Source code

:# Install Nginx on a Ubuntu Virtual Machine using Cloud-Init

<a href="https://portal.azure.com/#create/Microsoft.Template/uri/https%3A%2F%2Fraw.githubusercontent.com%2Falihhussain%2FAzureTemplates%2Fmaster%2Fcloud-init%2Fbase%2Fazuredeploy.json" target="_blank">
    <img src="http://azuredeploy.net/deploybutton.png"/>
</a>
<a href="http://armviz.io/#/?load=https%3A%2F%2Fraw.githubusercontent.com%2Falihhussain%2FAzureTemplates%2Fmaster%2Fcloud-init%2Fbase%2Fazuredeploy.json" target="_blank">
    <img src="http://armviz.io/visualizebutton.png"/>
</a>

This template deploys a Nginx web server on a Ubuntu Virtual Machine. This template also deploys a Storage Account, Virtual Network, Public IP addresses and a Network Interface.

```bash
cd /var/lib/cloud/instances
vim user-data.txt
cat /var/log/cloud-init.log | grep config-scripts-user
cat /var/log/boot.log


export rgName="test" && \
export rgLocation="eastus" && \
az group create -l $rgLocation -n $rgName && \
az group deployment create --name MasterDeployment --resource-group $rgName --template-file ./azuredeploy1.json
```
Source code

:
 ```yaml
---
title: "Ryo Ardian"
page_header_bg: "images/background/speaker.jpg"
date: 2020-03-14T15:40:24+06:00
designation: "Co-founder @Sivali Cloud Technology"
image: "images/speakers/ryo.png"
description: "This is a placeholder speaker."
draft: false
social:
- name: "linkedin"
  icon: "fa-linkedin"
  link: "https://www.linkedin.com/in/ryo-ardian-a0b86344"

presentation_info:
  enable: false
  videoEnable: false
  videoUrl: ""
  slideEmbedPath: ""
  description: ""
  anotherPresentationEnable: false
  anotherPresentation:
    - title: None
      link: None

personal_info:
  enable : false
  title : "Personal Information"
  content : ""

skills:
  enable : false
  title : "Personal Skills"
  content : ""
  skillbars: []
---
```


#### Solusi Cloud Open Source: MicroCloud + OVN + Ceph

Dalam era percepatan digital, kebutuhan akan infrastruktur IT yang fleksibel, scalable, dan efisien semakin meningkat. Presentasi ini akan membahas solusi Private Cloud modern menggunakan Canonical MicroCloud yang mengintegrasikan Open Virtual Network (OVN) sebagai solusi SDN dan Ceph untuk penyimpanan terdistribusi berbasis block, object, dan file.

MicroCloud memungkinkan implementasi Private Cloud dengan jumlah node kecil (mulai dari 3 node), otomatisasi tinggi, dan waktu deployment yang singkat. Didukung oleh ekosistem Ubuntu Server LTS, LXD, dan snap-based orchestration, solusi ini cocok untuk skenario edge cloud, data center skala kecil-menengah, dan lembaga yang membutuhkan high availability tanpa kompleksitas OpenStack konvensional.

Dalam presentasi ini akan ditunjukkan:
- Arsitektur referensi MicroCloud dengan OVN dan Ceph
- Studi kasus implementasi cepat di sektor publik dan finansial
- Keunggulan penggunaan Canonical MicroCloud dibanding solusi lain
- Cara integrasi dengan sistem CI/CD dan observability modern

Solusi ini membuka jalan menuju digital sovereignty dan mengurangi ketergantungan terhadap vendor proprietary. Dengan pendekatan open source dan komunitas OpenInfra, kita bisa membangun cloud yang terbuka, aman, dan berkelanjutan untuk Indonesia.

§ WORK INSTRUCTIONS:
Look for the word "export" in the records above, count the lines that hold it, and give only that number.

§ YOUR SOLUTION:
2